Mondelez-owned Cadbury pulled out of its profitable Dunedin plant last year, with the loss of more than 350 jobs, and also closed tourism attraction Cadbury World, when the site was sold for the new Dunedin hospital site.
Revenue for calendar 2018 was down 28.5%, from $296.6 million the year before to $211.8 million, before tax profit declined by 52.9%, from $66.1 million to $31.1 million and the after tax loss for the year improved from $9.92 million in 207 to $6.28 million, for 2018.
Notes from the annual report of Mondelez New Zealand Investments make no mention of what is behind the $84.8 million revenue decline.
Requests were made to interview Mondelez New Zealand managing director Cara Liebrock, but she was not available for an interview.
Mondelez' external affairs manager Jake Hatton said "the vast majority of the revenue change is due to the factory closure, not sales revenue".
With the factory closure, the factory revenue is no longer counted in the New Zealand annual accounts, he said.
"There were a range of factors that impacted revenue last year including a number of one-time adjustments which included the factory closure, changes to customer inventory management, and the closure of the popular Cadbury World attraction, which was unfortunately out of our control," he said.
The New Zealand business continued to "perform strongly" and Mondelez was committed to investing in the New Zealand business and working closely" with thousands of local retail partners" to support growth.
The report noted that property, plant and equipment sold to other Mondelez subsidiaries during the year for a total $7.35 million, against no plant sales the previous year.
The "restructuring provision" for 2018 was $12.58 million, while in 2017 the post-employment benefits, including severance payments, was $18.34 million.
It appears post-employment benefits, including severance payments, totalled $19.51, with $1.18 million booked in 2017.
Employee remuneration in New Zealand fell from $35.8 million in 2017 to $13.6 million in
2018.
Comments
Is anyone really surprised at this news?
OMG !!! ... should we start a "give a little" page to help these traitors through the tough times or not ...
Karma can be so sweet at times ... ;-)
To be fair the reasons for the drop in sales of Cadbury chocolate extend beyond the closure of the factory here, but it's good to see none the less. Go ethical and local.
I have not bought 1 bar of cadbury's since they announced the closure and never will again.
It was interesting to see local Easter retail displays with no Cadbury's logos evident, only their protected purple colour. I wonder why that was?
Excellent news and well done.

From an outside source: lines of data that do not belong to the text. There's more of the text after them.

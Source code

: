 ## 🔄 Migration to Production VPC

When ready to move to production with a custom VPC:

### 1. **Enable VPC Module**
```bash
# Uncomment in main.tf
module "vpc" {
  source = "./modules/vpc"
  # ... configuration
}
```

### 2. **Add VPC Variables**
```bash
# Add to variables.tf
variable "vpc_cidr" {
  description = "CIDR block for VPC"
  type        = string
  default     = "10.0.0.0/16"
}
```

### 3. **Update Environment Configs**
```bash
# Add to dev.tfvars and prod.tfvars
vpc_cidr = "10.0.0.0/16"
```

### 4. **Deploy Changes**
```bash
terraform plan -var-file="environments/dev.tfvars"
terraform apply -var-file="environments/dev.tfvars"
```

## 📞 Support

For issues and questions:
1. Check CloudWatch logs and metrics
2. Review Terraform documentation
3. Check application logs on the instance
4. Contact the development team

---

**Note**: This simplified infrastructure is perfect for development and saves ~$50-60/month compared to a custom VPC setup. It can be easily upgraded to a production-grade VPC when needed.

However $31 million profit is still $31 million too much for a mob whom in my view manufacture a far too sweet and inferior chocolate. Come on everyone, lets get these profits down further, There are far better and higher quality products available to us from more loyal brands......

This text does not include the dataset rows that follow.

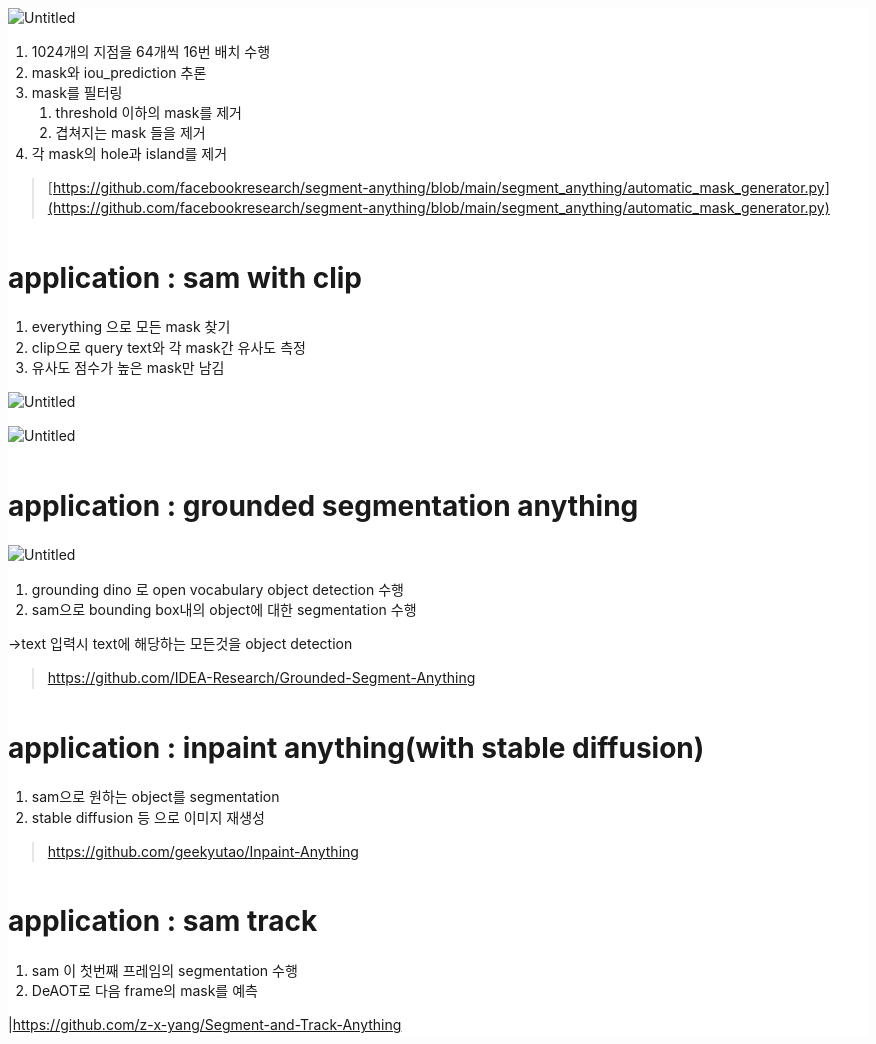 ![Untitled](segmentation%20anything%20%E1%84%87%E1%85%A1%E1%86%AF%E1%84%91%E1%85%AD%E1%84%8C%E1%85%A1%E1%84%85%E1%85%AD%20/Untitled%2011.png)

1. 1024개의 지점을 64개씩 16번 배치 수행
2. mask와 iou_prediction 추론
3. mask를 필터링
    1. threshold 이하의 mask를 제거
    2. 겹쳐지는 mask 들을 제거
4. 각 mask의 hole과 island를 제거

> [https://github.com/facebookresearch/segment-anything/blob/main/segment_anything/automatic_mask_generator.py](https://github.com/facebookresearch/segment-anything/blob/main/segment_anything/automatic_mask_generator.py)
> 

# application : sam with clip

1. everything 으로 모든 mask 찾기
2. clip으로 query text와 각 mask간 유사도 측정
3. 유사도 점수가 높은 mask만 남김

![Untitled](segmentation%20anything%20%E1%84%87%E1%85%A1%E1%86%AF%E1%84%91%E1%85%AD%E1%84%8C%E1%85%A1%E1%84%85%E1%85%AD%20/Untitled%2012.png)

![Untitled](segmentation%20anything%20%E1%84%87%E1%85%A1%E1%86%AF%E1%84%91%E1%85%AD%E1%84%8C%E1%85%A1%E1%84%85%E1%85%AD%20/Untitled%2013.png)

# application : grounded segmentation anything

![Untitled](segmentation%20anything%20%E1%84%87%E1%85%A1%E1%86%AF%E1%84%91%E1%85%AD%E1%84%8C%E1%85%A1%E1%84%85%E1%85%AD%20/Untitled%2014.png)

1. grounding dino 로 open vocabulary object detection 수행
2. sam으로 bounding box내의 object에 대한 segmentation 수행

→text 입력시 text에 해당하는 모든것을 object detection

> https://github.com/IDEA-Research/Grounded-Segment-Anything
> 

# application : inpaint anything(with stable diffusion)

1. sam으로 원하는 object를 segmentation
2. stable diffusion 등 으로 이미지 재생성

> https://github.com/geekyutao/Inpaint-Anything
> 

# application : sam track

1. sam 이 첫번째 프레임의 segmentation 수행
2. DeAOT로 다음 frame의 mask를 예측

|https://github.com/z-x-yang/Segment-and-Track-Anything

Well done New Zealand. Keep supporting other brands and drive Cadbury's into the sea.
Hahahahaha...... still wont make me buy their rubbish.
There is no loyalty to Cadbury in Dunedin any more. We won't forget. Mondelez is renowned as an asset-stripper and that's exactly what they did in this town. Plus, they ruined the chocolate when they started using palm oil. If their profits are falling, they only have themselves to blame. The schadenfreude is sweet!
"With the factory closure, the factory revenue is no longer counted in the New Zealand annual accounts, he said."
Reported profit is down because profits are likely to be reported overseas now in a "tax friendly" country. Changes in sales volume is the most reliable method to determine how much their popularity has dropped.
Mondelez is not renowned for their loyalty to customers or employees. They tend to buy companies and restructure to reduce costs and increase profits. Some loss in sales is part of their formula.